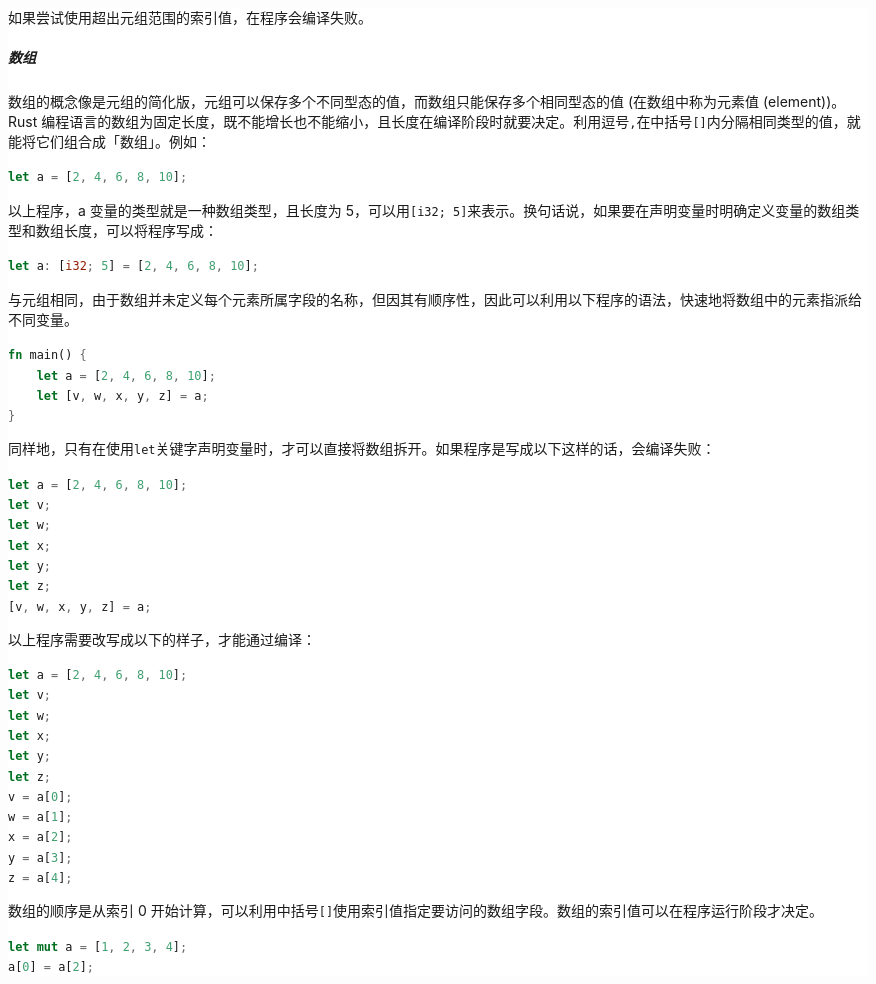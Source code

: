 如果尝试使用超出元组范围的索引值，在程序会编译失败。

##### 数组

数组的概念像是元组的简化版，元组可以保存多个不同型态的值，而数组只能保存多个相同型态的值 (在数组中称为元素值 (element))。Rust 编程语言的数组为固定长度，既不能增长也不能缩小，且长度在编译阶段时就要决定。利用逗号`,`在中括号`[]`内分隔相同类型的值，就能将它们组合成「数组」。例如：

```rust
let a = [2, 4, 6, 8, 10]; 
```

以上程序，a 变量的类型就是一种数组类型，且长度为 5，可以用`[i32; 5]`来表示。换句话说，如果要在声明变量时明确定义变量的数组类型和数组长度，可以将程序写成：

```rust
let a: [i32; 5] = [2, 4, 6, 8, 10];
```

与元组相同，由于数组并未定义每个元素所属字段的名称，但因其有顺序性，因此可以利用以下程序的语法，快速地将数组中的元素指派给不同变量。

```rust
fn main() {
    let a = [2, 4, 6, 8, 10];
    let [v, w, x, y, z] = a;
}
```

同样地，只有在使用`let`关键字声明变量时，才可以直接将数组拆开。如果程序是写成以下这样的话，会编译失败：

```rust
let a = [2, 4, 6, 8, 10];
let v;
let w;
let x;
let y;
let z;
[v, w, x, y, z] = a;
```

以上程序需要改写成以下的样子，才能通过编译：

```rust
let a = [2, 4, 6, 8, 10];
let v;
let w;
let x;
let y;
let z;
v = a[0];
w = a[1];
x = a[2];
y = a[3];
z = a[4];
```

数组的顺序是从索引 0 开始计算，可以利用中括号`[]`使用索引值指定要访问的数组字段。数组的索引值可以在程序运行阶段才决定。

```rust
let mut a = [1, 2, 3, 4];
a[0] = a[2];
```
• • • •
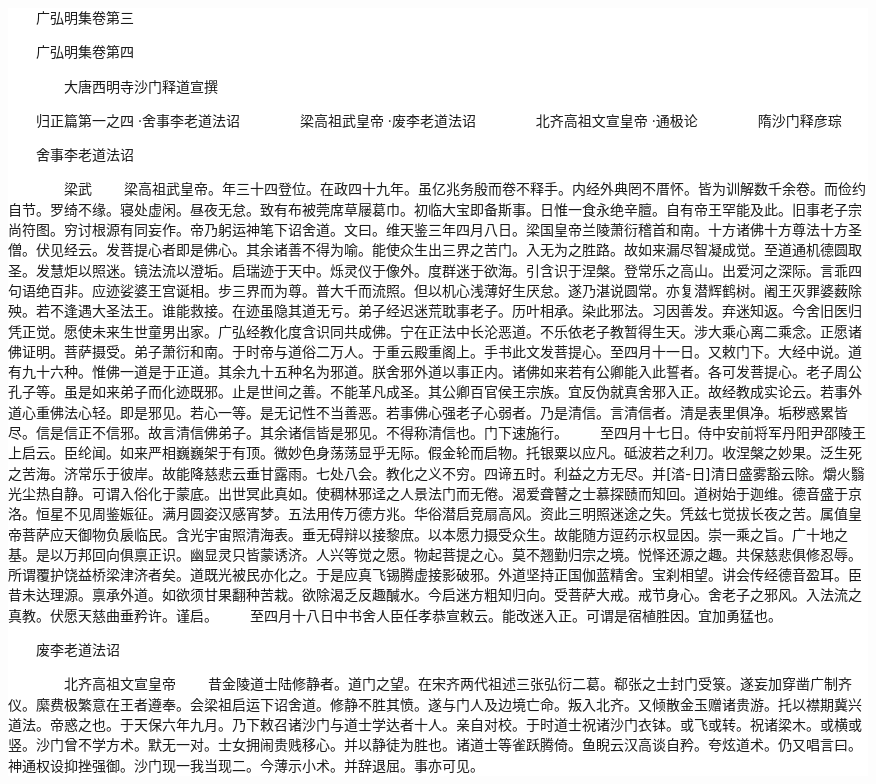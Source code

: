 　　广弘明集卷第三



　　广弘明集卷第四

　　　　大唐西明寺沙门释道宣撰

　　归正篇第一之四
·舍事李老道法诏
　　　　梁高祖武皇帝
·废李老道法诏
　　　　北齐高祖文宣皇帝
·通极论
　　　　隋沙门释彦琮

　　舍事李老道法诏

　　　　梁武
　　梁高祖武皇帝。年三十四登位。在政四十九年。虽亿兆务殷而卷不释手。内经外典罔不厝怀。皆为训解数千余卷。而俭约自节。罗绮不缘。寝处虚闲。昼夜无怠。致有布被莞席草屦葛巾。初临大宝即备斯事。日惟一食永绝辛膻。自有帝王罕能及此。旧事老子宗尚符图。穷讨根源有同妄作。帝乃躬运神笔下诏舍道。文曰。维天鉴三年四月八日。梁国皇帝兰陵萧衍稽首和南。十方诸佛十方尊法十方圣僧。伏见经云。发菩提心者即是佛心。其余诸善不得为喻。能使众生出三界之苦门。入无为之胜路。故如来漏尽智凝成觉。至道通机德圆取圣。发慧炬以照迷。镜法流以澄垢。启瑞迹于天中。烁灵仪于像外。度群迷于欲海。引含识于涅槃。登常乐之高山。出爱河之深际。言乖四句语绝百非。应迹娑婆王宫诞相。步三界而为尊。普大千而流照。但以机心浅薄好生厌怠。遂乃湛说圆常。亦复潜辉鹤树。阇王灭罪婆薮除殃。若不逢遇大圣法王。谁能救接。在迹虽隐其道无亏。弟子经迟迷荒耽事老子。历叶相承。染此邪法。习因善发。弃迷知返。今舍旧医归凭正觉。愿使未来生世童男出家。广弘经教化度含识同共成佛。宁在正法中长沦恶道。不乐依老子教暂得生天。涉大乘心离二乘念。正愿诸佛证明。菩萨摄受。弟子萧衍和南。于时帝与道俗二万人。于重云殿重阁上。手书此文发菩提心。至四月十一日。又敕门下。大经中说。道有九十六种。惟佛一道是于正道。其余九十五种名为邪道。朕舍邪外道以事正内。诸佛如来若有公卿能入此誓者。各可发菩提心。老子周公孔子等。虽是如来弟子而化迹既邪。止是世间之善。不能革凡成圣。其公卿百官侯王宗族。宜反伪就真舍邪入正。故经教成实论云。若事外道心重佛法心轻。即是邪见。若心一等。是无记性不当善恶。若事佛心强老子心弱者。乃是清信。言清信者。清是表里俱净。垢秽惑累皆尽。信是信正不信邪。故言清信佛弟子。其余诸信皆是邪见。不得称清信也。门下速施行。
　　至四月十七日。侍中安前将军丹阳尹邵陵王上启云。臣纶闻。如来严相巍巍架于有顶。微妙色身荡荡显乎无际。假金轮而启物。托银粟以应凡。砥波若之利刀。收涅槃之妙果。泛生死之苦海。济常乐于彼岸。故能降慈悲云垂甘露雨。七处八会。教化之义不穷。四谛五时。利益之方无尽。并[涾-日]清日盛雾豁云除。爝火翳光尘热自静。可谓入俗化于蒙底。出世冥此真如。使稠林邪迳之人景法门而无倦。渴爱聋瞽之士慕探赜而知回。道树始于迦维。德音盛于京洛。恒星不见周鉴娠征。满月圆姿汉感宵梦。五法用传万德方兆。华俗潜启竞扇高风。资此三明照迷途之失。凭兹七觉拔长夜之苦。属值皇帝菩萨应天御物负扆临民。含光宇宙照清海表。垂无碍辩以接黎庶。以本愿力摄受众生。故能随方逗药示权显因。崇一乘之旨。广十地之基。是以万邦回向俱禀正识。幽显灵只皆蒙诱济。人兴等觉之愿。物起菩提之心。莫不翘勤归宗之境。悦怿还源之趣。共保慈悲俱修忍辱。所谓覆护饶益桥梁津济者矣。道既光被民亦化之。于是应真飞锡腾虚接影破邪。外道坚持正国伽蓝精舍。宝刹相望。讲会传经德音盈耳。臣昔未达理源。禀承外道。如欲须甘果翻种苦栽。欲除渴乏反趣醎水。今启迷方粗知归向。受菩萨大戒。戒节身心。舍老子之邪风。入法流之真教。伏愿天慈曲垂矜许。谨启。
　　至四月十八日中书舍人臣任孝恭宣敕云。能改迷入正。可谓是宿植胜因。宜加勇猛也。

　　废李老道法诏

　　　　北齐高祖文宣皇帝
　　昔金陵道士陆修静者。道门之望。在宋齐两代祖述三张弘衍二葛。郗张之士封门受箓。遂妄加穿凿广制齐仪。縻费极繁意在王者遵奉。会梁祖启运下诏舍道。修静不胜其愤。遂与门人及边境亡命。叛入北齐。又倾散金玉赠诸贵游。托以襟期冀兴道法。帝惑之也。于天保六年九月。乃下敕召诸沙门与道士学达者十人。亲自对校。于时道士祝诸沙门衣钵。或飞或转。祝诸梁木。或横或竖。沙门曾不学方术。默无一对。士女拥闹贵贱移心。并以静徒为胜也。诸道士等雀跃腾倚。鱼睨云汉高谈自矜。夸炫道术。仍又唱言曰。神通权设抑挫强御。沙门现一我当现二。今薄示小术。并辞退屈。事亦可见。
• • • •
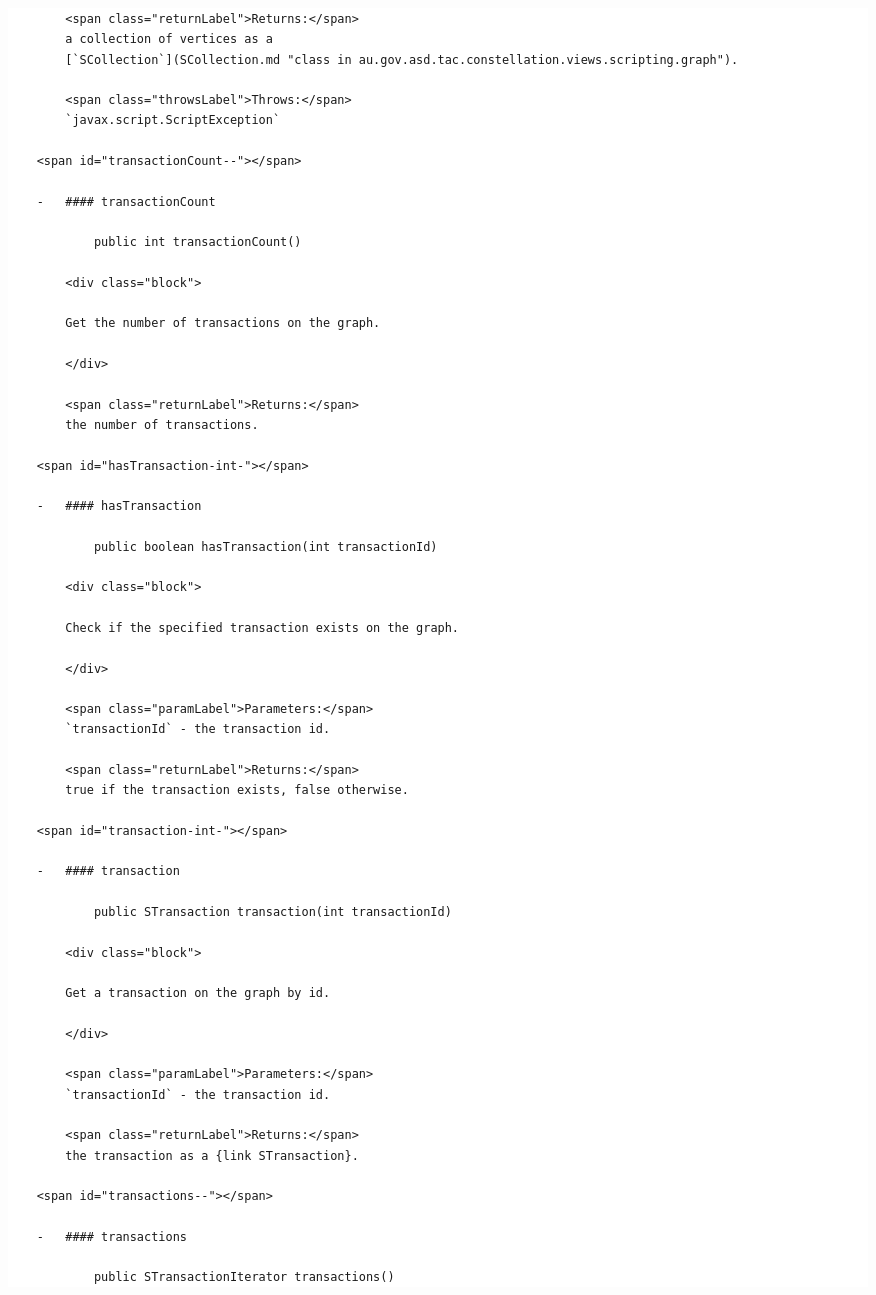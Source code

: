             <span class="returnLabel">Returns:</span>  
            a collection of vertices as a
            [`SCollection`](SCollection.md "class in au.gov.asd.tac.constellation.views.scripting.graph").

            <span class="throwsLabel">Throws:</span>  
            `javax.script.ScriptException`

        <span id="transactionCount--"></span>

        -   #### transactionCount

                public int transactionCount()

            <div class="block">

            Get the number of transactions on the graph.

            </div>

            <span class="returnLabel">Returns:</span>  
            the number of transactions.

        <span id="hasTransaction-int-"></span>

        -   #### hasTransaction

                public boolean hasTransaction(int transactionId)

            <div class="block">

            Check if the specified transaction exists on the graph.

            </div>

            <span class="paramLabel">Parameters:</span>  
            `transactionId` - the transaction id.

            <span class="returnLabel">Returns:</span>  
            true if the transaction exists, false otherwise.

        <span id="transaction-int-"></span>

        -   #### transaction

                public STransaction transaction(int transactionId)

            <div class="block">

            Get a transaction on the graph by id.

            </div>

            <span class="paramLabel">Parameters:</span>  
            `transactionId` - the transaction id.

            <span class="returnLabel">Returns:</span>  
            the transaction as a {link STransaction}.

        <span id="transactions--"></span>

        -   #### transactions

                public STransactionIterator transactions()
• • • •
THE PROBLEM → Task for the records above: copy every line in which the word "graph" occurs.

REPLY →
            [`SCollection`](SCollection.md "class in au.gov.asd.tac.constellation.views.scripting.graph").
            Get the number of transactions on the graph.
            Check if the specified transaction exists on the graph.
            Get a transaction on the graph by id.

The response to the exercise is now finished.